Dataset items
+ + + + + + +
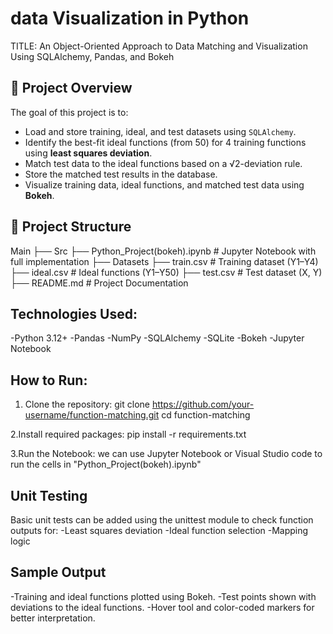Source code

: # data Visualization in Python
TITLE: An Object-Oriented Approach to Data Matching and Visualization Using SQLAlchemy, Pandas, and Bokeh

## 🚀 Project Overview

The goal of this project is to:
- Load and store training, ideal, and test datasets using `SQLAlchemy`.
- Identify the best-fit ideal functions (from 50) for 4 training functions using **least squares deviation**.
- Match test data to the ideal functions based on a √2-deviation rule.
- Store the matched test results in the database.
- Visualize training data, ideal functions, and matched test data using **Bokeh**.

## 📁 Project Structure

Main
  ├── Src
      ├── Python_Project(bokeh).ipynb    # Jupyter Notebook with full implementation 
  ├── Datasets 
      ├── train.csv                      # Training dataset (Y1–Y4)
      ├── ideal.csv                      # Ideal functions (Y1–Y50)
      ├── test.csv                       # Test dataset (X, Y)
  ├── README.md                          # Project Documentation


## Technologies Used:
  -Python 3.12+
  -Pandas
  -NumPy
  -SQLAlchemy
  -SQLite
  -Bokeh
  -Jupyter Notebook

## How to Run:
1. Clone the repository:
   git clone https://github.com/your-username/function-matching.git
   cd function-matching

2.Install required packages:
   pip install -r requirements.txt

3.Run the Notebook:
   we can use Jupyter Notebook or Visual Studio code to run the cells in "Python_Project(bokeh).ipynb"
   
## Unit Testing
Basic unit tests can be added using the unittest module to check function outputs for:
  -Least squares deviation
  -Ideal function selection
  -Mapping logic
  
## Sample Output
  -Training and ideal functions plotted using Bokeh.
  -Test points shown with deviations to the ideal functions.
  -Hover tool and color-coded markers for better interpretation.
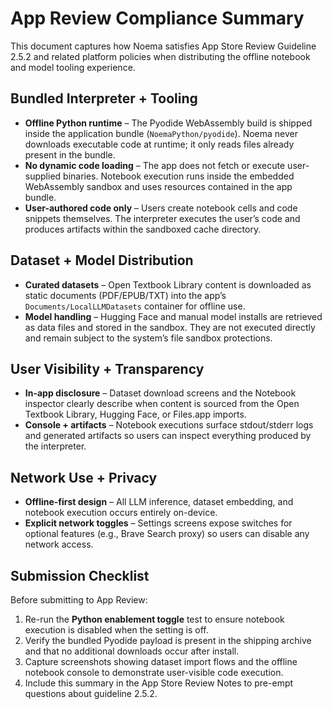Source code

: # App Review Compliance Summary

This document captures how Noema satisfies App Store Review Guideline 2.5.2 and related platform policies when distributing the offline notebook and model tooling experience.

## Bundled Interpreter + Tooling

* **Offline Python runtime** – The Pyodide WebAssembly build is shipped inside the application bundle (`NoemaPython/pyodide`). Noema never downloads executable code at runtime; it only reads files already present in the bundle.
* **No dynamic code loading** – The app does not fetch or execute user-supplied binaries. Notebook execution runs inside the embedded WebAssembly sandbox and uses resources contained in the app bundle.
* **User-authored code only** – Users create notebook cells and code snippets themselves. The interpreter executes the user’s code and produces artifacts within the sandboxed cache directory.

## Dataset + Model Distribution

* **Curated datasets** – Open Textbook Library content is downloaded as static documents (PDF/EPUB/TXT) into the app’s `Documents/LocalLLMDatasets` container for offline use.
* **Model handling** – Hugging Face and manual model installs are retrieved as data files and stored in the sandbox. They are not executed directly and remain subject to the system’s file sandbox protections.

## User Visibility + Transparency

* **In-app disclosure** – Dataset download screens and the Notebook inspector clearly describe when content is sourced from the Open Textbook Library, Hugging Face, or Files.app imports.
* **Console + artifacts** – Notebook executions surface stdout/stderr logs and generated artifacts so users can inspect everything produced by the interpreter.

## Network Use + Privacy

* **Offline-first design** – All LLM inference, dataset embedding, and notebook execution occurs entirely on-device.
* **Explicit network toggles** – Settings screens expose switches for optional features (e.g., Brave Search proxy) so users can disable any network access.

## Submission Checklist

Before submitting to App Review:

1. Re-run the **Python enablement toggle** test to ensure notebook execution is disabled when the setting is off.
2. Verify the bundled Pyodide payload is present in the shipping archive and that no additional downloads occur after install.
3. Capture screenshots showing dataset import flows and the offline notebook console to demonstrate user-visible code execution.
4. Include this summary in the App Store Review Notes to pre-empt questions about guideline 2.5.2.
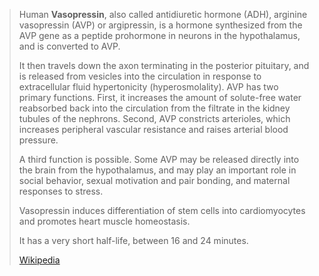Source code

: 
> Human **Vasopressin**, also called antidiuretic hormone (ADH),   arginine vasopressin (AVP) or argipressin, 
> is a hormone synthesized from the AVP gene as a peptide prohormone in neurons in the hypothalamus, 
> and is converted to AVP. 
> 
> It then travels down the axon terminating in the posterior pituitary, and is released from vesicles into the circulation in response to extracellular fluid hypertonicity (hyperosmolality). AVP has two primary functions. First, it increases the amount of solute-free water reabsorbed back into the circulation from the filtrate in the kidney tubules of the nephrons. Second, AVP constricts arterioles, which increases peripheral vascular resistance and raises arterial blood pressure.
>
> A third function is possible. Some AVP may be released directly into the brain from the hypothalamus, and may play an important role in social behavior, sexual motivation and pair bonding, and maternal responses to stress.
>
> Vasopressin induces differentiation of stem cells into cardiomyocytes and promotes heart muscle homeostasis.
>
> It has a very short half-life, between 16 and 24 minutes.
>
> [Wikipedia](https://en.wikipedia.org/wiki/Vasopressin)





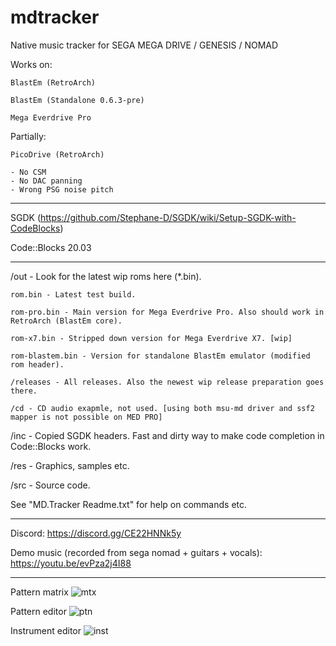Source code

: # mdtracker
 Native music tracker for SEGA MEGA DRIVE / GENESIS / NOMAD
 
 Works on:
 
	BlastEm (RetroArch)
	
	BlastEm (Standalone 0.6.3-pre)
	
	Mega Everdrive Pro
	
 Partially:
 
	PicoDrive (RetroArch)
	
	- No CSM
	- No DAC panning
	- Wrong PSG noise pitch
	
---

SGDK (https://github.com/Stephane-D/SGDK/wiki/Setup-SGDK-with-CodeBlocks)

Code::Blocks 20.03

---

/out - Look for the latest wip roms here (*.bin).

	rom.bin - Latest test build.

	rom-pro.bin - Main version for Mega Everdrive Pro. Also should work in RetroArch (BlastEm core).

	rom-x7.bin - Stripped down version for Mega Everdrive X7. [wip]

	rom-blastem.bin - Version for standalone BlastEm emulator (modified rom header).
	
	/releases - All releases. Also the newest wip release preparation goes there.
	
	/cd - CD audio exapmle, not used. [using both msu-md driver and ssf2 mapper is not possible on MED PRO]

/inc - Copied SGDK headers. Fast and dirty way to make code completion in Code::Blocks work.

/res - Graphics, samples etc.

/src - Source code.

See "MD.Tracker Readme.txt" for help on commands etc.

---

Discord: https://discord.gg/CE22HNNk5y

Demo music (recorded from sega nomad + guitars + vocals): https://youtu.be/evPza2j4I88

---

Pattern matrix
![mtx](https://github.com/corthax/mdtracker/assets/36992223/33f80f19-ddb0-41cb-8bf0-a5939ea235f1)

Pattern editor
![ptn](https://github.com/corthax/mdtracker/assets/36992223/ce5a0937-9419-46b0-a068-4add7f041287)

Instrument editor
![inst](https://github.com/corthax/mdtracker/assets/36992223/aeece754-a6d9-40f4-b04a-656ac43c8ab5)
+ + + + + + +
Directions: Without including any picture, restate every entry above exactly.

Written response:
Source code

: # data Visualization in Python
TITLE: An Object-Oriented Approach to Data Matching and Visualization Using SQLAlchemy, Pandas, and Bokeh

## 🚀 Project Overview

The goal of this project is to:
- Load and store training, ideal, and test datasets using `SQLAlchemy`.
- Identify the best-fit ideal functions (from 50) for 4 training functions using **least squares deviation**.
- Match test data to the ideal functions based on a √2-deviation rule.
- Store the matched test results in the database.
- Visualize training data, ideal functions, and matched test data using **Bokeh**.

## 📁 Project Structure

Main
  ├── Src
      ├── Python_Project(bokeh).ipynb    # Jupyter Notebook with full implementation 
  ├── Datasets 
      ├── train.csv                      # Training dataset (Y1–Y4)
      ├── ideal.csv                      # Ideal functions (Y1–Y50)
      ├── test.csv                       # Test dataset (X, Y)
  ├── README.md                          # Project Documentation


## Technologies Used:
  -Python 3.12+
  -Pandas
  -NumPy
  -SQLAlchemy
  -SQLite
  -Bokeh
  -Jupyter Notebook

## How to Run:
1. Clone the repository:
   git clone https://github.com/your-username/function-matching.git
   cd function-matching

2.Install required packages:
   pip install -r requirements.txt

3.Run the Notebook:
   we can use Jupyter Notebook or Visual Studio code to run the cells in "Python_Project(bokeh).ipynb"
   
## Unit Testing
Basic unit tests can be added using the unittest module to check function outputs for:
  -Least squares deviation
  -Ideal function selection
  -Mapping logic
  
## Sample Output
  -Training and ideal functions plotted using Bokeh.
  -Test points shown with deviations to the ideal functions.
  -Hover tool and color-coded markers for better interpretation.
Source code

: # App Review Compliance Summary

This document captures how Noema satisfies App Store Review Guideline 2.5.2 and related platform policies when distributing the offline notebook and model tooling experience.

## Bundled Interpreter + Tooling

* **Offline Python runtime** – The Pyodide WebAssembly build is shipped inside the application bundle (`NoemaPython/pyodide`). Noema never downloads executable code at runtime; it only reads files already present in the bundle.
* **No dynamic code loading** – The app does not fetch or execute user-supplied binaries. Notebook execution runs inside the embedded WebAssembly sandbox and uses resources contained in the app bundle.
* **User-authored code only** – Users create notebook cells and code snippets themselves. The interpreter executes the user’s code and produces artifacts within the sandboxed cache directory.

## Dataset + Model Distribution

* **Curated datasets** – Open Textbook Library content is downloaded as static documents (PDF/EPUB/TXT) into the app’s `Documents/LocalLLMDatasets` container for offline use.
* **Model handling** – Hugging Face and manual model installs are retrieved as data files and stored in the sandbox. They are not executed directly and remain subject to the system’s file sandbox protections.

## User Visibility + Transparency

* **In-app disclosure** – Dataset download screens and the Notebook inspector clearly describe when content is sourced from the Open Textbook Library, Hugging Face, or Files.app imports.
* **Console + artifacts** – Notebook executions surface stdout/stderr logs and generated artifacts so users can inspect everything produced by the interpreter.

## Network Use + Privacy

* **Offline-first design** – All LLM inference, dataset embedding, and notebook execution occurs entirely on-device.
* **Explicit network toggles** – Settings screens expose switches for optional features (e.g., Brave Search proxy) so users can disable any network access.

## Submission Checklist

Before submitting to App Review:

1. Re-run the **Python enablement toggle** test to ensure notebook execution is disabled when the setting is off.
2. Verify the bundled Pyodide payload is present in the shipping archive and that no additional downloads occur after install.
3. Capture screenshots showing dataset import flows and the offline notebook console to demonstrate user-visible code execution.
4. Include this summary in the App Store Review Notes to pre-empt questions about guideline 2.5.2.
Source code

: 
> Human **Vasopressin**, also called antidiuretic hormone (ADH),   arginine vasopressin (AVP) or argipressin, 
> is a hormone synthesized from the AVP gene as a peptide prohormone in neurons in the hypothalamus, 
> and is converted to AVP. 
> 
> It then travels down the axon terminating in the posterior pituitary, and is released from vesicles into the circulation in response to extracellular fluid hypertonicity (hyperosmolality). AVP has two primary functions. First, it increases the amount of solute-free water reabsorbed back into the circulation from the filtrate in the kidney tubules of the nephrons. Second, AVP constricts arterioles, which increases peripheral vascular resistance and raises arterial blood pressure.
>
> A third function is possible. Some AVP may be released directly into the brain from the hypothalamus, and may play an important role in social behavior, sexual motivation and pair bonding, and maternal responses to stress.
>
> Vasopressin induces differentiation of stem cells into cardiomyocytes and promotes heart muscle homeostasis.
>
> It has a very short half-life, between 16 and 24 minutes.
>
> [Wikipedia](https://en.wikipedia.org/wiki/Vasopressin)





Source code

: # mdtracker
 Native music tracker for SEGA MEGA DRIVE / GENESIS / NOMAD
 
 Works on:
 
	BlastEm (RetroArch)
	
	BlastEm (Standalone 0.6.3-pre)
	
	Mega Everdrive Pro
	
 Partially:
 
	PicoDrive (RetroArch)
	
	- No CSM
	- No DAC panning
	- Wrong PSG noise pitch
	
---

SGDK (https://github.com/Stephane-D/SGDK/wiki/Setup-SGDK-with-CodeBlocks)

Code::Blocks 20.03

---

/out - Look for the latest wip roms here (*.bin).

	rom.bin - Latest test build.

	rom-pro.bin - Main version for Mega Everdrive Pro. Also should work in RetroArch (BlastEm core).

	rom-x7.bin - Stripped down version for Mega Everdrive X7. [wip]

	rom-blastem.bin - Version for standalone BlastEm emulator (modified rom header).
	
	/releases - All releases. Also the newest wip release preparation goes there.
	
	/cd - CD audio exapmle, not used. [using both msu-md driver and ssf2 mapper is not possible on MED PRO]

/inc - Copied SGDK headers. Fast and dirty way to make code completion in Code::Blocks work.

/res - Graphics, samples etc.

/src - Source code.

See "MD.Tracker Readme.txt" for help on commands etc.

---

Discord: https://discord.gg/CE22HNNk5y

Demo music (recorded from sega nomad + guitars + vocals): https://youtu.be/evPza2j4I88

---

Pattern matrix
![mtx](https://github.com/corthax/mdtracker/assets/36992223/33f80f19-ddb0-41cb-8bf0-a5939ea235f1)

Pattern editor
![ptn](https://github.com/corthax/mdtracker/assets/36992223/ce5a0937-9419-46b0-a068-4add7f041287)

Instrument editor
![inst](https://github.com/corthax/mdtracker/assets/36992223/aeece754-a6d9-40f4-b04a-656ac43c8ab5)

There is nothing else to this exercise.